Deltanji became the new name for VC/m beyond version 5.0. As such it has all the features you're familiar with, plus enhancements and corrections.

You can review release notes here. Please contact us at George James Software through the usual channel when you'd like to upgrade.

Hi Ben

Base lining the code as you suggest, is pretty much as we will end up doing. Its what we have done previously.

The  'server DEV' v 'private DEV' instances. Unfortunately we cannot have working DEV instances privately. We work on a very large integration implementation that has many external servers/services 'plugged in' to provide messaging etc, which unfortunately cannot be replicated. One approach we will try is using private DEV instances for small feature updates and using hand coded messaging for prototyping, but then integrating into the main DEV codebase for further testing.

One reason for my question is that we have a team of developers working on various parts of a namespace at any one time which obviously causes issues if we are working on the same piece of code (its rare but happens). I was wondering how people got around the paradigm of Atelier working against a single namespace and trying to reconcile that against Git with multiple developers working on the same piece of code. Without file locking I can see it creating more merge issues than the traditional 'private instance' of development.

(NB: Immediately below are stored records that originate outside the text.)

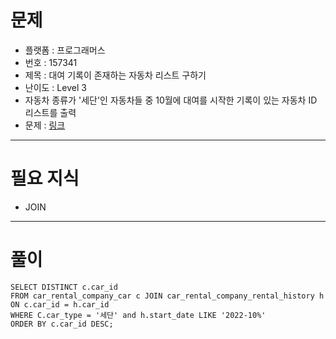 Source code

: # 문제
- 플랫폼 : 프로그래머스
- 번호 : 157341
- 제목 : 대여 기록이 존재하는 자동차 리스트 구하기
- 난이도 : Level 3
- 자동차 종류가 '세단'인 자동차들 중 10월에 대여를 시작한 기록이 있는 자동차 ID 리스트를 출력
- 문제 : <a href="https://school.programmers.co.kr/learn/courses/30/lessons/157341" target="_blank">링크</a>

---

# 필요 지식
- JOIN

---

# 풀이
```mysql
SELECT DISTINCT c.car_id
FROM car_rental_company_car c JOIN car_rental_company_rental_history h ON c.car_id = h.car_id
WHERE C.car_type = '세단' and h.start_date LIKE '2022-10%'
ORDER BY c.car_id DESC;
```

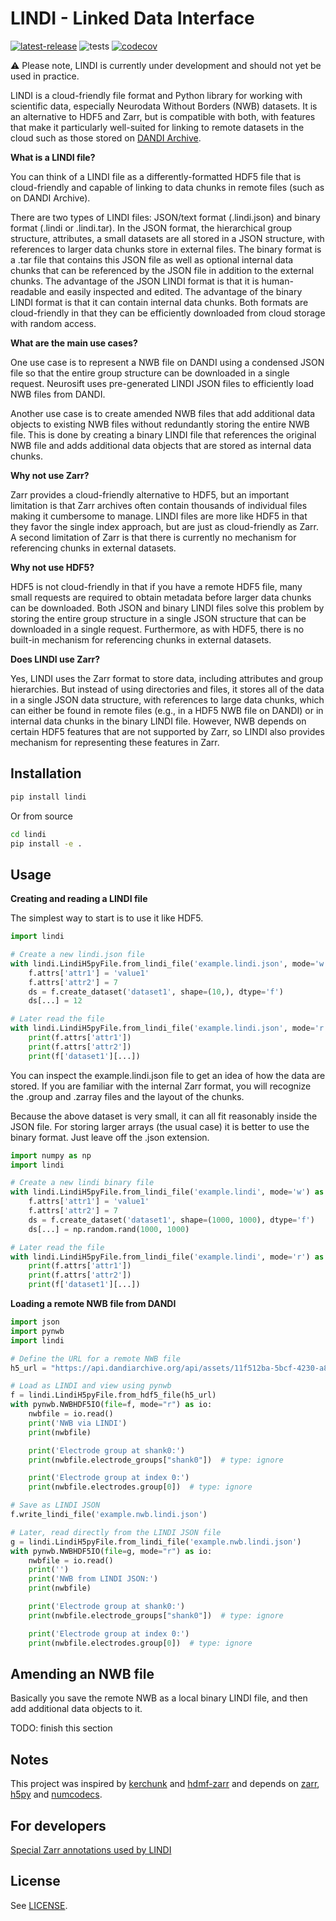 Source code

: # LINDI - Linked Data Interface

[![latest-release](https://img.shields.io/pypi/v/lindi.svg)](https://pypi.org/project/lindi)
![tests](https://github.com/neurodatawithoutborders/lindi/actions/workflows/integration_tests.yml/badge.svg)
[![codecov](https://codecov.io/gh/neurodatawithoutborders/lindi/branch/main/graph/badge.svg?token=xxxx)](https://codecov.io/gh/neurodatawithoutborders/lindi)

:warning: Please note, LINDI is currently under development and should not yet be used in practice.

LINDI is a cloud-friendly file format and Python library for working with scientific data, especially Neurodata Without Borders (NWB) datasets. It is an alternative to HDF5 and Zarr, but is compatible with both, with features that make it particularly well-suited for linking to remote datasets in the cloud such as those stored on [DANDI Archive](https://www.dandiarchive.org/).

**What is a LINDI file?**

You can think of a LINDI file as a differently-formatted HDF5 file that is cloud-friendly and capable of linking to data chunks in remote files (such as on DANDI Archive).

There are two types of LINDI files: JSON/text format (.lindi.json) and binary format (.lindi or .lindi.tar). In the JSON format, the hierarchical group structure, attributes, a small datasets are all stored in a JSON structure, with references to larger data chunks store in external files. The binary format is a .tar file that contains this JSON file as well as optional internal data chunks that can be referenced by the JSON file in addition to the external chunks. The advantage of the JSON LINDI format is that it is human-readable and easily inspected and edited. The advantage of the binary LINDI format is that it can contain internal data chunks. Both formats are cloud-friendly in that they can be efficiently downloaded from cloud storage with random access.

**What are the main use cases?**

One use case is to represent a NWB file on DANDI using a condensed JSON file so that the entire group structure can be downloaded in a single request. Neurosift uses pre-generated LINDI JSON files to efficiently load NWB files from DANDI.

Another use case is to create amended NWB files that add additional data objects to existing NWB files without redundantly storing the entire NWB file. This is done by creating a binary LINDI file that references the original NWB file and adds additional data objects that are stored as internal data chunks.

**Why not use Zarr?**

Zarr provides a cloud-friendly alternative to HDF5, but an important limitation is that Zarr archives often contain thousands of individual files making it cumbersome to manage. LINDI files are more like HDF5 in that they favor the single index approach, but are just as cloud-friendly as Zarr. A second limitation of Zarr is that there is currently no mechanism for referencing chunks in external datasets.

**Why not use HDF5?**

HDF5 is not cloud-friendly in that if you have a remote HDF5 file, many small requests are required to obtain metadata before larger data chunks can be downloaded. Both JSON and binary LINDI files solve this problem by storing the entire group structure in a single JSON structure that can be downloaded in a single request. Furthermore, as with HDF5, there is no built-in mechanism for referencing chunks in external datasets.

**Does LINDI use Zarr?**

Yes, LINDI uses the Zarr format to store data, including attributes and group hierarchies. But instead of using directories and files, it stores all of the data in a single JSON data structure, with references to large data chunks, which can either be found in remote files (e.g., in a HDF5 NWB file on DANDI) or in internal data chunks in the binary LINDI file. However, NWB depends on certain HDF5 features that are not supported by Zarr, so LINDI also provides mechanism for representing these features in Zarr.

## Installation

```bash
pip install lindi
```

Or from source

```bash
cd lindi
pip install -e .
```

## Usage

**Creating and reading a LINDI file**

The simplest way to start is to use it like HDF5.

```python
import lindi

# Create a new lindi.json file
with lindi.LindiH5pyFile.from_lindi_file('example.lindi.json', mode='w') as f:
    f.attrs['attr1'] = 'value1'
    f.attrs['attr2'] = 7
    ds = f.create_dataset('dataset1', shape=(10,), dtype='f')
    ds[...] = 12

# Later read the file
with lindi.LindiH5pyFile.from_lindi_file('example.lindi.json', mode='r') as f:
    print(f.attrs['attr1'])
    print(f.attrs['attr2'])
    print(f['dataset1'][...])
```

You can inspect the example.lindi.json file to get an idea of how the data are stored. If you are familiar with the internal Zarr format, you will recognize the .group and .zarray files and the layout of the chunks.

Because the above dataset is very small, it can all fit reasonably inside the JSON file. For storing larger arrays (the usual case) it is better to use the binary format. Just leave off the .json extension.

```python
import numpy as np
import lindi

# Create a new lindi binary file
with lindi.LindiH5pyFile.from_lindi_file('example.lindi', mode='w') as f:
    f.attrs['attr1'] = 'value1'
    f.attrs['attr2'] = 7
    ds = f.create_dataset('dataset1', shape=(1000, 1000), dtype='f')
    ds[...] = np.random.rand(1000, 1000)

# Later read the file
with lindi.LindiH5pyFile.from_lindi_file('example.lindi', mode='r') as f:
    print(f.attrs['attr1'])
    print(f.attrs['attr2'])
    print(f['dataset1'][...])
```

**Loading a remote NWB file from DANDI**

```python
import json
import pynwb
import lindi

# Define the URL for a remote NWB file
h5_url = "https://api.dandiarchive.org/api/assets/11f512ba-5bcf-4230-a8cb-dc8d36db38cb/download/"

# Load as LINDI and view using pynwb
f = lindi.LindiH5pyFile.from_hdf5_file(h5_url)
with pynwb.NWBHDF5IO(file=f, mode="r") as io:
    nwbfile = io.read()
    print('NWB via LINDI')
    print(nwbfile)

    print('Electrode group at shank0:')
    print(nwbfile.electrode_groups["shank0"])  # type: ignore

    print('Electrode group at index 0:')
    print(nwbfile.electrodes.group[0])  # type: ignore

# Save as LINDI JSON
f.write_lindi_file('example.nwb.lindi.json')

# Later, read directly from the LINDI JSON file
g = lindi.LindiH5pyFile.from_lindi_file('example.nwb.lindi.json')
with pynwb.NWBHDF5IO(file=g, mode="r") as io:
    nwbfile = io.read()
    print('')
    print('NWB from LINDI JSON:')
    print(nwbfile)

    print('Electrode group at shank0:')
    print(nwbfile.electrode_groups["shank0"])  # type: ignore

    print('Electrode group at index 0:')
    print(nwbfile.electrodes.group[0])  # type: ignore
```

## Amending an NWB file

Basically you save the remote NWB as a local binary LINDI file, and then add additional data objects to it.

TODO: finish this section

## Notes

This project was inspired by [kerchunk](https://github.com/fsspec/kerchunk) and [hdmf-zarr](https://hdmf-zarr.readthedocs.io/en/latest/index.html) and depends on [zarr](https://zarr.readthedocs.io/en/stable/), [h5py](https://www.h5py.org/) and [numcodecs](https://numcodecs.readthedocs.io/en/stable/).

## For developers

[Special Zarr annotations used by LINDI](docs/special_zarr_annotations.md)

## License

See [LICENSE](LICENSE).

Ian - I completely understand why moving to Private Dev is challenging.  It is very much the nature of applications built on top of InterSystems technology, and it is certainly a challenge.  

You are absolutely correct in your thinking that you will see a lot of issues in trying to use Client-Side source hooks (especially for a distributed source control system like Git) against a Shared Dev instance.  I actually presented at Global Summit last week about the interplay between Client vs Serverside hooks and Private vs Shared Dev instances, and I recommended that people avoid the Client-Side / Shared Dev combination.  I would recommend that you download the slides and watch the recording of my session - you will probably find it to be very helpful:

Global Summit 2017: Shared Development for the 21st Century

As you are tied to Shared Dev workflow, I would strongly suggest that you consider using Server-side hooks to enable your dev workflow, and that you use a centralized Version Control System (VCS) like Perforce, Deltanji or Subversion rather than a distributed VCS like Git.  Serverside hooks will enforce the behavior of both Studio and Atelier, so you can still move to Atelier and still use this (just make sure that you are on 2017.2.0, 2017.1.2 or 2016.2.3 as those are the first versions that contain a fix to a hole that was recently found in serverside protections with Atelier).  

In terms of your code promotion question, please keep in mind that Atelier is a development tool and not a deployment tool.  As others have said, TEST and PROD should never have code pushed to it from Atelier but rather the code needs to come directly from your VCS.  I run internal app dev at InterSystems and our process looks like this:

  • Shared BASE, TEST and LIVE environments
  • Private BASEs for some apps
  • BASE, TEST and LIVE branches
  • VCS is Perforce
  • Serverside hooks on Shared BASE control concurrency and locking of items as they are being edited on Shared BASE
  • All check-ins include a logic identifier for the project (a Job in Perforce) 
  • When project is ready to move from BASE to TEST, we have a script that integrates all changelists with that Job from the BASE branch to the TEST branch
  • Changed items are pulled from TEST branch into TEST environment and compiled
  • Same process for moving things from TEST to LIVE

This process works very well for us and scales well on a variety of sized development teams (larger teams use more private BASE environments to prevent check-out collisions on Shared-BASE).  We've been working in this mode for about 7 years and it's really stabilized our environments and branches (compared to how things were before) and we're well positioned to move forward with Atelier in use side by side with Studio.

Hope this helps.  Please watch my Global Summit session and let me know if you have any questions (I plan to write a new article based on my session so feel free to jump in to the discussion there).